Regarding revenue, domestic sales were ¥472.4 billion (+ ¥11.3 billion, +2.5%, YoY). In the oncology field, sales decreased by 0.5% YoY due to the decrease in Perjeta, which has the same active ingredient as Phesgo, due to Phesgo’s market penetration, and the impact of NHI drug price revisions and penetration of biosimilars on our mainstay product Avastin, despite steady growth of new products Phesgo and Lunsumio, and our mainstay product Polivy. In the specialty field, sales increased by 5.8% YoY, driven by steady performance of mainstay products Vabysmo, Enspryng, and Hemlibra, along with successful market penetration of the new product PiaSky. Overseas sales increased by 12.8%, driven by increases in Hemlibra and Actemra to Roche. Other revenue increased by 4.3%, despite the decrease in one-time income, mainly due to an increase in income related to Hemlibra.

Cost to sales ratio improved by 1.3 percentage points YoY to 32.6%, mainly due to foreign exchange effects and changes in the product mix. Research and development expenses increased to ¥180.1 billion (+1.8%, YoY) due to investments into drug discovery and early development, and increases associated with the progress of development projects, while selling, general and administrative expenses were ¥103.2 billion (+1.0%, YoY) mainly driven by miscellaneous expenses. Other operating income (expense) was ¥0.0 billion. As a result, core operating profit was ¥623.2 billion (+12.1%, YoY) with a core operating profit margin (to revenue) of 49.5%, and core net income increased for the nine consecutive years to ¥451.0 billion (+13.6%, YoY).

Chugai made steady progress in R&D activities for both in-house products and products in-licensed from Roche.

For in-house projects, NXT007, under development for hemophilia A, achieved Proof of Concept (PoC), an important milestone, with data from the high-dose cohort of the Phase I/II trial suggesting the potential to provide blood coagulation capacity equivalent to normal levels. For a Chugai-originated development, orforglipron, an oral GLP-1 receptor agonist out-licensed to Eli Lilly and Company, met the primary endpoints across all multiple Phase III clinical trials for obesity and type 2 diabetes. Based on favorable Phase III clinical trial results, Eli Lilly and Company submitted a New Drug Application to the U.S. Food and Drug Administration (FDA) for the treatment of obesity. NEMLUVIO, being developed overseas by Galderma, received approval in Europe for moderate to severe atopic dermatitis and prurigo nodularis. AVMAPKI, out-licensed to Verastem Oncology, was approved by the FDA under the accelerated approval pathway based on response rate and duration of response for combination therapy with FAKZYNJA for KRAS-mutant recurrent low-grade serous ovarian cancer.*

*Continued approval may be contingent upon verification and description of clinical benefit in confirmatory trials.

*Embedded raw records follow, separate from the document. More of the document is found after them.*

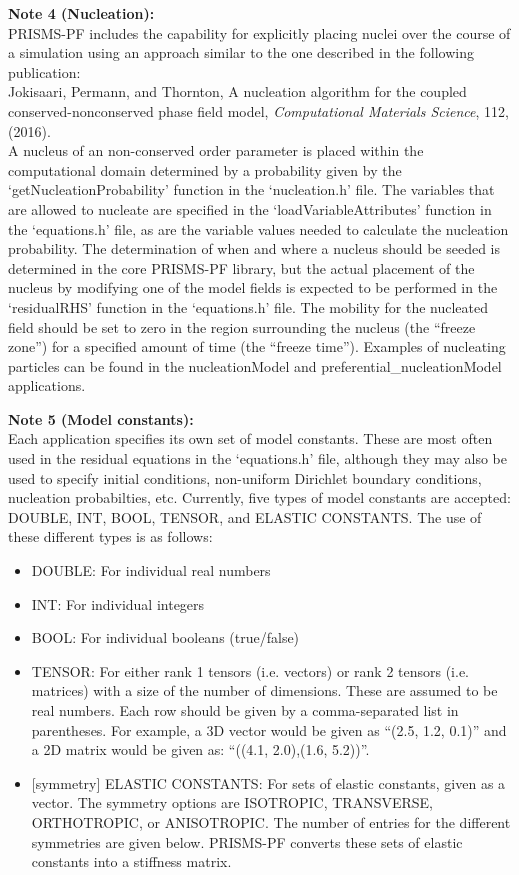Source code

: \documentclass[10pt]{article} %
\begin{document}
\textbf{Note 4 (Nucleation):} \\
PRISMS-PF includes the capability for explicitly placing nuclei over the course of a simulation using an approach similar to the one described in the following publication: \\
Jokisaari, Permann, and Thornton, A nucleation algorithm for the coupled conserved-nonconserved phase field model, \emph{Computational Materials Science}, 112, (2016). \\
A nucleus of an non-conserved order parameter is placed within the computational domain determined by a probability given by the `getNucleationProbability' function in the `nucleation.h' file. The variables that are allowed to nucleate are specified in the `loadVariableAttributes' function in the `equations.h' file, as are the variable values needed to calculate the nucleation probability. The determination of when and where a nucleus should be seeded is determined in the core PRISMS-PF library, but the actual placement of the nucleus by modifying one of the model fields is expected to be performed in the `residualRHS' function in the `equations.h' file. The mobility for the nucleated field should be set to zero in the region surrounding the nucleus (the ``freeze zone'') for a specified amount of time (the ``freeze time''). Examples of nucleating particles can be found in the nucleationModel and preferential\_nucleationModel applications.

\textbf{Note 5 (Model constants):} \\
Each application specifies its own set of model constants. These are most often used in the residual equations in the `equations.h' file, although they may also be used to specify initial conditions, non-uniform Dirichlet boundary conditions, nucleation probabilties, etc. Currently, five types of model constants are accepted: DOUBLE, INT, BOOL, TENSOR, and ELASTIC CONSTANTS. The use of these different types is as follows:
\begin{itemize}
\item DOUBLE: For individual real numbers
\item INT: For individual integers
\item BOOL: For individual booleans (true/false)
\item TENSOR: For either rank 1 tensors (i.e. vectors) or rank 2 tensors (i.e. matrices) with a size of the number of dimensions. These are assumed to be real numbers. Each row should be given by a comma-separated list in parentheses. For example, a 3D vector would be given as ``(2.5, 1.2, 0.1)'' and a 2D matrix would be given as: ``((4.1, 2.0),(1.6, 5.2))''.
\item {[symmetry]} ELASTIC CONSTANTS: For sets of elastic constants, given as a vector. The symmetry options are ISOTROPIC, TRANSVERSE, ORTHOTROPIC, or ANISOTROPIC. The number of entries for the different symmetries are given below. PRISMS-PF converts these sets of elastic constants into a stiffness matrix.
\end{itemize}
\end{document}
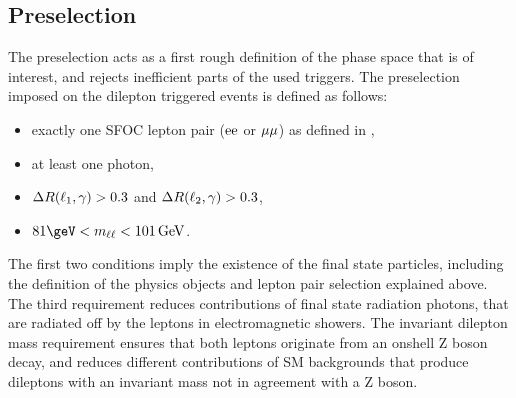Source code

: \subsection{Preselection}
The preselection acts as a first rough definition of the phase space that is of interest, and rejects inefficient parts of the used triggers. The preselection imposed on the dilepton triggered events is defined as follows:
\begin{itemize}
 \item exactly one SFOC lepton pair ($\mathrm{e}\mathrm{e}$ or $\mu\mu$) as defined in ,
 \item at least one photon,
 \item $\Delta R(\ell_1,\gamma)>0.3$ and $\Delta R(\ell_2,\gamma)>0.3$,
 \item $81\geV<m_{\ell\ell}<101\GeV$.
\end{itemize}
The first two conditions imply the existence of the final state particles, including the definition of the physics objects and lepton pair selection explained above. The third requirement reduces contributions of final state radiation photons, that are radiated off by the leptons in electromagnetic showers. The invariant dilepton mass requirement ensures that both leptons originate from an onshell Z boson decay, and reduces different contributions of SM backgrounds that produce dileptons with an invariant mass not in agreement with a Z boson.
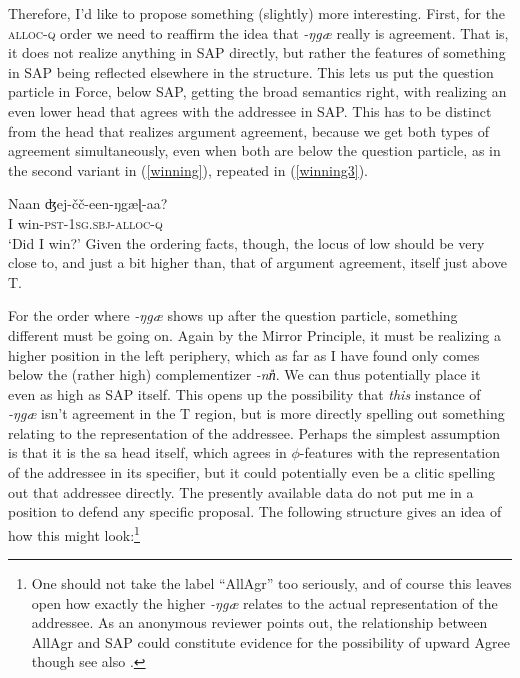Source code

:\documentclass[output=paper, modfonts, nonflat]{langsci/langscibook}
\begin{document}
Therefore, I'd like to propose something (slightly) more
interesting. First, for the \textsc{alloc}{}-\textsc{q} order we need to
reaffirm the idea that \textit{-ŋgæ} really is agreement. That is, it
does not realize anything in SAP directly, but rather the features of
something in SAP being reflected elsewhere in the structure. This lets
us put the question particle in Force, below SAP, getting the broad
semantics right, with \allagr{} realizing an even lower head that
agrees with the addressee in SAP. This has to be distinct from the
head that realizes argument agreement, because we get both types of
agreement simultaneously, even when both are below the question
particle, as in the second variant in (\ref{winning}), repeated in
(\ref{winning3}).

\ea\label{winning3}\gll Naan ʤej-\v{c}\v{c}-een-ŋgæɭ-aa?\\
 I win-\textsc{pst}-1\textsc{sg}.\textsc{sbj}-\textsc{alloc}-\textsc{q}\\
 \glt `Did I win?'
\z
%
Given the ordering facts, though, the locus of low \allagr{} should be
very close to, and just a bit higher than, that of argument agreement,
itself just above T.

For the order where \textit{-ŋgæ} shows up after the question
particle, something different must be going on. Again by the Mirror
Principle, it must be realizing a higher position in the left
periphery, which as far as I have found only comes below the (rather
high) complementizer \textit{-nn\U}. We can thus potentially place it
even as high as SAP itself. This opens up the possibility that
\emph{this} instance of \textit{-ŋgæ} isn't agreement in the T
region, but is more directly spelling out something relating to the
representation of the addressee. Perhaps the simplest assumption is
that it is the sa head itself, which agrees in $\phi$-features with
the representation of the addressee in its specifier, but it could
potentially even be a clitic spelling out that addressee directly. The
presently available data do not put me in a position to defend any
specific proposal. The following structure gives an idea of how this
might look:\footnote{One should not take the label ``AllAgr'' too
  seriously, and of course this leaves open how exactly the higher
  \textit{-ŋgæ} relates to the actual representation of the
  addressee. As an anonymous reviewer points out, the relationship
  between AllAgr and SAP could constitute evidence for the possibility
  of upward Agree \citep[e.g.][]{zeijlstra:2012} though see also .}
\end{document}
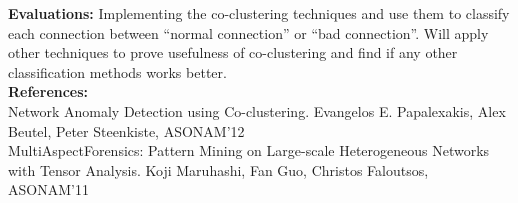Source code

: \documentclass[a4paper,11pt]{article}
\theoremstyle{quest}
\begin{document}
\textbf{Evaluations:} Implementing the co-clustering techniques and use them to classify each connection between ``normal connection'' or ``bad connection''. Will apply other techniques to prove usefulness of co-clustering and find if any other classification methods works better.\\

\textbf{References: } \\
Network Anomaly Detection using Co-clustering. Evangelos E. Papalexakis, Alex Beutel, Peter Steenkiste, ASONAM'12\\
MultiAspectForensics: Pattern Mining on Large-scale Heterogeneous Networks with Tensor Analysis. Koji Maruhashi, Fan Guo, Christos Faloutsos, ASONAM'11
 
\end{document}

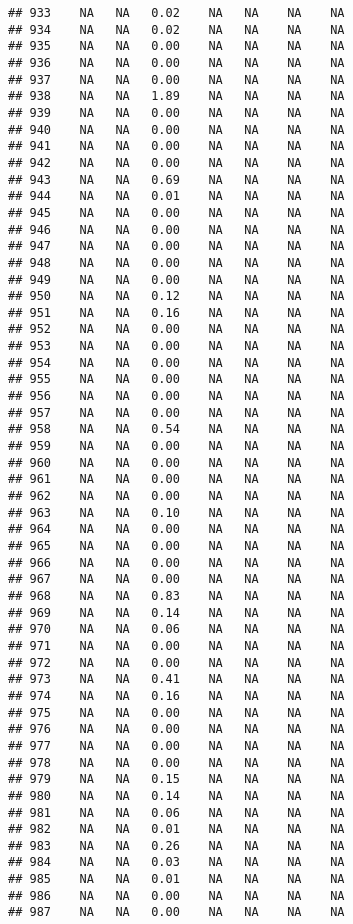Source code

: \documentclass{article}\usepackage{graphicx, color}
\makeatletter
\newenvironment{kframe}{%
 \def\at@end@of@kframe{}%
 \ifinner\ifhmode%
  \def\at@end@of@kframe{\end{minipage}}%
  \begin{minipage}{\columnwidth}%
 \fi\fi%
 \def\FrameCommand##1{\hskip\@totalleftmargin \hskip-\fboxsep
 \colorbox{shadecolor}{##1}\hskip-\fboxsep
     \hskip-\linewidth \hskip-\@totalleftmargin \hskip\columnwidth}%
 \MakeFramed {\advance\hsize-\width
   \@totalleftmargin\z@ \linewidth\hsize
   \@setminipage}}%
 {\par\unskip\endMakeFramed%
 \at@end@of@kframe}
\newenvironment{knitrout}{}{} %
\makeatother
\begin{document}
\begin{knitrout}
\begin{kframe}
\begin{verbatim}
## 933    NA   NA   0.02    NA   NA    NA    NA
## 934    NA   NA   0.02    NA   NA    NA    NA
## 935    NA   NA   0.00    NA   NA    NA    NA
## 936    NA   NA   0.00    NA   NA    NA    NA
## 937    NA   NA   0.00    NA   NA    NA    NA
## 938    NA   NA   1.89    NA   NA    NA    NA
## 939    NA   NA   0.00    NA   NA    NA    NA
## 940    NA   NA   0.00    NA   NA    NA    NA
## 941    NA   NA   0.00    NA   NA    NA    NA
## 942    NA   NA   0.00    NA   NA    NA    NA
## 943    NA   NA   0.69    NA   NA    NA    NA
## 944    NA   NA   0.01    NA   NA    NA    NA
## 945    NA   NA   0.00    NA   NA    NA    NA
## 946    NA   NA   0.00    NA   NA    NA    NA
## 947    NA   NA   0.00    NA   NA    NA    NA
## 948    NA   NA   0.00    NA   NA    NA    NA
## 949    NA   NA   0.00    NA   NA    NA    NA
## 950    NA   NA   0.12    NA   NA    NA    NA
## 951    NA   NA   0.16    NA   NA    NA    NA
## 952    NA   NA   0.00    NA   NA    NA    NA
## 953    NA   NA   0.00    NA   NA    NA    NA
## 954    NA   NA   0.00    NA   NA    NA    NA
## 955    NA   NA   0.00    NA   NA    NA    NA
## 956    NA   NA   0.00    NA   NA    NA    NA
## 957    NA   NA   0.00    NA   NA    NA    NA
## 958    NA   NA   0.54    NA   NA    NA    NA
## 959    NA   NA   0.00    NA   NA    NA    NA
## 960    NA   NA   0.00    NA   NA    NA    NA
## 961    NA   NA   0.00    NA   NA    NA    NA
## 962    NA   NA   0.00    NA   NA    NA    NA
## 963    NA   NA   0.10    NA   NA    NA    NA
## 964    NA   NA   0.00    NA   NA    NA    NA
## 965    NA   NA   0.00    NA   NA    NA    NA
## 966    NA   NA   0.00    NA   NA    NA    NA
## 967    NA   NA   0.00    NA   NA    NA    NA
## 968    NA   NA   0.83    NA   NA    NA    NA
## 969    NA   NA   0.14    NA   NA    NA    NA
## 970    NA   NA   0.06    NA   NA    NA    NA
## 971    NA   NA   0.00    NA   NA    NA    NA
## 972    NA   NA   0.00    NA   NA    NA    NA
## 973    NA   NA   0.41    NA   NA    NA    NA
## 974    NA   NA   0.16    NA   NA    NA    NA
## 975    NA   NA   0.00    NA   NA    NA    NA
## 976    NA   NA   0.00    NA   NA    NA    NA
## 977    NA   NA   0.00    NA   NA    NA    NA
## 978    NA   NA   0.00    NA   NA    NA    NA
## 979    NA   NA   0.15    NA   NA    NA    NA
## 980    NA   NA   0.14    NA   NA    NA    NA
## 981    NA   NA   0.06    NA   NA    NA    NA
## 982    NA   NA   0.01    NA   NA    NA    NA
## 983    NA   NA   0.26    NA   NA    NA    NA
## 984    NA   NA   0.03    NA   NA    NA    NA
## 985    NA   NA   0.01    NA   NA    NA    NA
## 986    NA   NA   0.00    NA   NA    NA    NA
## 987    NA   NA   0.00    NA   NA    NA    NA

\end{verbatim}
\end{kframe}
\end{knitrout}
\end{document}
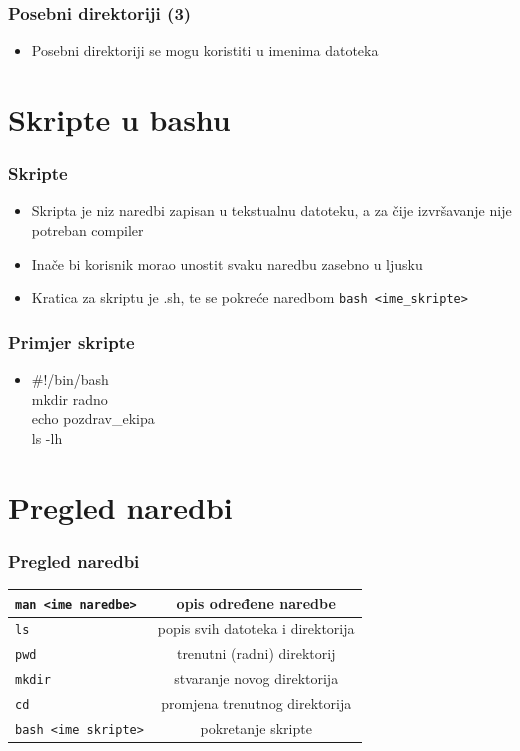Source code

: \documentclass{beamer}
\newcommand{\shell}[1]{\texttt{#1}}
\begin{document}
\begin{frame}[t]
\frametitle{Posebni direktoriji (3)}
\begin{itemize}
  \item Posebni direktoriji se mogu koristiti u imenima datoteka
  \flushleft
\end{itemize}
\end{frame}

\section{Skripte u bashu}
\begin{frame}[t]
\frametitle{Skripte}
\begin{itemize}
  \item Skripta je niz naredbi zapisan u tekstualnu datoteku, a za čije izvršavanje nije potreban compiler
  \item Inače bi korisnik morao unostit svaku naredbu zasebno u ljusku
  \item Kratica za skriptu je .sh, te se pokreće naredbom \shell{bash <ime\_skripte>}
\end{itemize}
\end{frame}

\begin{frame}[t]
\frametitle{Primjer skripte}
\begin{itemize}
  \item \#!/bin/bash \\ mkdir radno \\ echo pozdrav\_ekipa \\ ls -lh
\end{itemize}
\end{frame}

\section{Pregled naredbi}
\begin{frame}[t]
\frametitle{Pregled naredbi}
\begin{tabular}{| l | c |} \hline
  \shell{man <ime naredbe>} & opis određene naredbe \\ \hline
  \shell{ls} & popis svih datoteka i direktorija \\ \hline
  \shell{pwd} & trenutni (radni) direktorij \\ \hline
  \shell {mkdir} & stvaranje novog direktorija \\ \hline
  \shell{cd} & promjena trenutnog direktorija \\ \hline
  \shell{bash <ime skripte>} & pokretanje skripte \\ \hline

\end{tabular}
\end{frame}
\end{document}
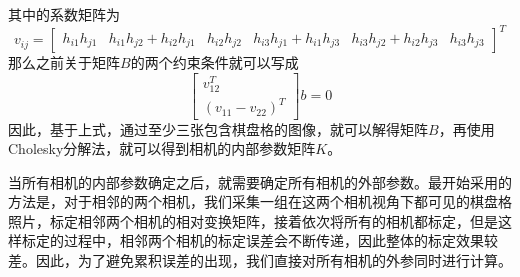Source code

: 其中的系数矩阵为
\begin{equation}
    v_{ij}=\left[ \begin{array}{cccccc} h_{i1}h_{j1} & h_{i1}h_{j2}+h_{i2}h_{j1} & h_{i2}h_{j2} & h_{i3}h_{j1}+h_{i1}h_{j3} & h_{i3}h_{j2}+h_{i2}h_{j3} & h_{i3}h_{j3} \end{array} \right]^T
\end{equation}
那么之前关于矩阵\(B\)的两个约束条件就可以写成
\begin{equation}
    \left[ \begin{array}{c} v^T_{12} \\ (v_{11}-v_{22})^T \end{array} \right]b=0
\end{equation}
因此，基于上式，通过至少三张包含棋盘格的图像，就可以解得矩阵\(B\)，再使用Cholesky分解法，就可以得到相机的内部参数矩阵\(K\)。


当所有相机的内部参数确定之后，就需要确定所有相机的外部参数。最开始采用的方法是，对于相邻的两个相机，我们采集一组在这两个相机视角下都可见的棋盘格照片，标定相邻两个相机的相对变换矩阵，接着依次将所有的相机都标定，但是这样标定的过程中，相邻两个相机的标定误差会不断传递，因此整体的标定效果较差。因此，为了避免累积误差的出现，我们直接对所有相机的外参同时进行计算。

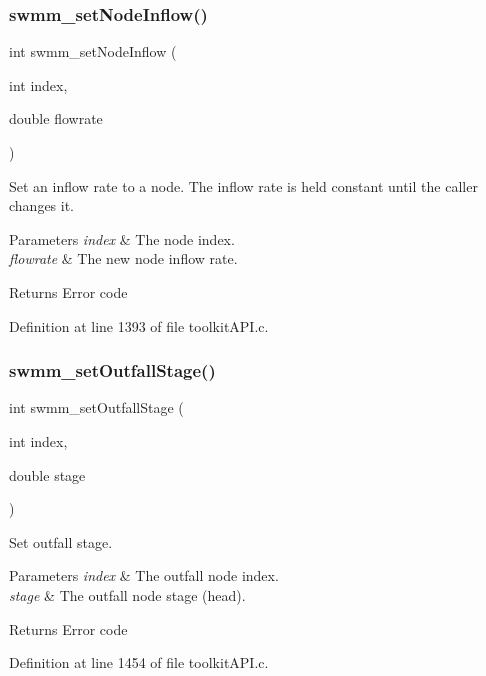\subsubsection{\texorpdfstring{swmm\+\_\+set\+Node\+Inflow()}{swmm\_setNodeInflow()}}
{\footnotesize\ttfamily int swmm\+\_\+set\+Node\+Inflow (\begin{DoxyParamCaption}\item[{int}]{index,  }\item[{double}]{flowrate }\end{DoxyParamCaption})}



Set an inflow rate to a node. The inflow rate is held constant until the caller changes it. 


\begin{DoxyParams}{Parameters}
{\em index} & The node index. \\
\hline
{\em flowrate} & The new node inflow rate. \\
\hline
\end{DoxyParams}
\begin{DoxyReturn}{Returns}
Error code 
\end{DoxyReturn}


Definition at line 1393 of file toolkit\+A\+P\+I.\+c.

\mbox{\label{group__tkfuncs_ga80d902400625073d8ff2c392365fde9b}} 
\subsubsection{\texorpdfstring{swmm\+\_\+set\+Outfall\+Stage()}{swmm\_setOutfallStage()}}
{\footnotesize\ttfamily int swmm\+\_\+set\+Outfall\+Stage (\begin{DoxyParamCaption}\item[{int}]{index,  }\item[{double}]{stage }\end{DoxyParamCaption})}



Set outfall stage. 


\begin{DoxyParams}{Parameters}
{\em index} & The outfall node index. \\
\hline
{\em stage} & The outfall node stage (head). \\
\hline
\end{DoxyParams}
\begin{DoxyReturn}{Returns}
Error code 
\end{DoxyReturn}


Definition at line 1454 of file toolkit\+A\+P\+I.\+c.

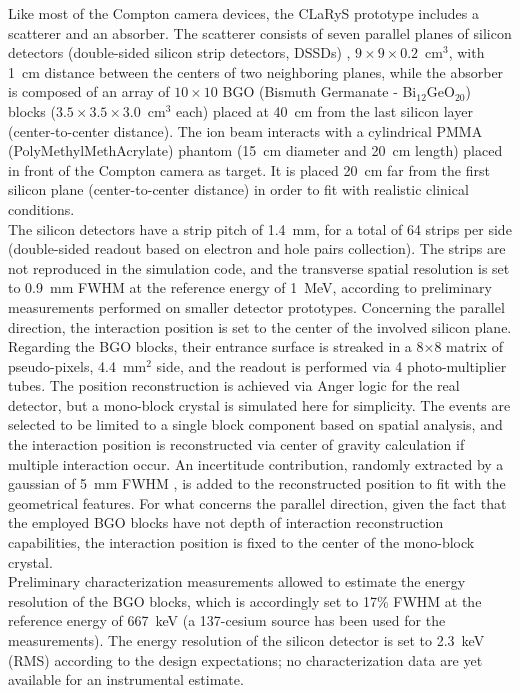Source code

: Like most of the Compton camera devices, the CLaRyS prototype includes a scatterer and an absorber. The scatterer consists of seven parallel planes of silicon detectors (double-sided silicon strip detectors, DSSDs) , $9\times9\times0.2$~cm$^3$, with 1~cm distance between the centers of two neighboring planes, while the absorber is composed of an array of $10\times10$ BGO (Bismuth Germanate - Bi$_12$GeO$_20$) blocks ($3.5\times3.5\times3.0$~cm$^3$ each) placed at 40~cm from the last silicon layer (center-to-center distance). The ion beam interacts with a cylindrical PMMA (PolyMethylMethAcrylate) phantom (15~cm diameter and 20~cm length) placed in front of the Compton camera as target. It is placed 20~cm far from the first silicon plane (center-to-center distance) in order to fit with realistic clinical conditions.\\
The silicon detectors have a strip pitch of 1.4~mm, for a total of 64 strips per side (double-sided readout based on electron and hole pairs collection). The strips are not reproduced in the simulation code, and the transverse spatial resolution is set to 0.9~mm FWHM at the reference energy of 1~MeV, according to preliminary measurements performed on smaller detector prototypes. Concerning the parallel direction, the interaction position is set to the center of the involved silicon plane.\\
Regarding the BGO blocks, their entrance surface is streaked in a 8$\times$8 matrix of pseudo-pixels, 4.4~mm$^{2}$ side, and the readout is performed via 4 photo-multiplier tubes. The position reconstruction is achieved via Anger logic for the real detector, but a mono-block crystal is simulated here for simplicity. The events are selected to be limited to a single block component based on spatial analysis, and the interaction position is reconstructed via center of gravity calculation if multiple interaction occur. An incertitude contribution, randomly extracted by a gaussian of 5~mm FWHM , is added to the reconstructed position to fit with the geometrical features. For what concerns the parallel direction, given the fact that the employed BGO blocks have not depth of interaction reconstruction capabilities, the interaction position is fixed to the center of the mono-block crystal.\\
Preliminary characterization measurements allowed to estimate the energy resolution of the BGO blocks, which is accordingly set to 17\% FWHM at the reference energy of 667~keV (a 137-cesium source has been used for the measurements). The energy resolution of the silicon detector is set to 2.3~keV (RMS) according to the design expectations; no characterization data are yet available for an instrumental estimate.\\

For products in-licensed from Roche, the intravenous formulation of Lunsumio was launched in Japan as a treatment for relapsed or refractory follicular lymphoma, and additional approval was obtained for the subcutaneous formulation. In addition, Elevidys obtained regulatory approval in Japan as a regenerative medicine product for the treatment of duchenne muscular dystrophy under the conditional and time-limited approval pathway. Furthermore, Tecentriq and Vabysmo obtained approvals for expanded indications, and Lunsumio and Avastin have been filed for expanded indications.

For products in-licensed from third parties other than Roche, sparsentan, acquired through the wholly owned subsidiary of Renalys Pharma, Inc., showed positive topline results in a domestic Phase III trial for IgA nephropathy. Sparsentan is scheduled to be filed for regulatory approval in Japan in 2026.

In 2025, Chugai entered into a joint research and license agreement with Gero, which has target discovery technology for age-related diseases, and a license agreement with Rani Therapeutics, whose technology enables oral delivery of biologics and drugs. Chugai will continue to pursue the expansion of its drug discovery engine through open innovation.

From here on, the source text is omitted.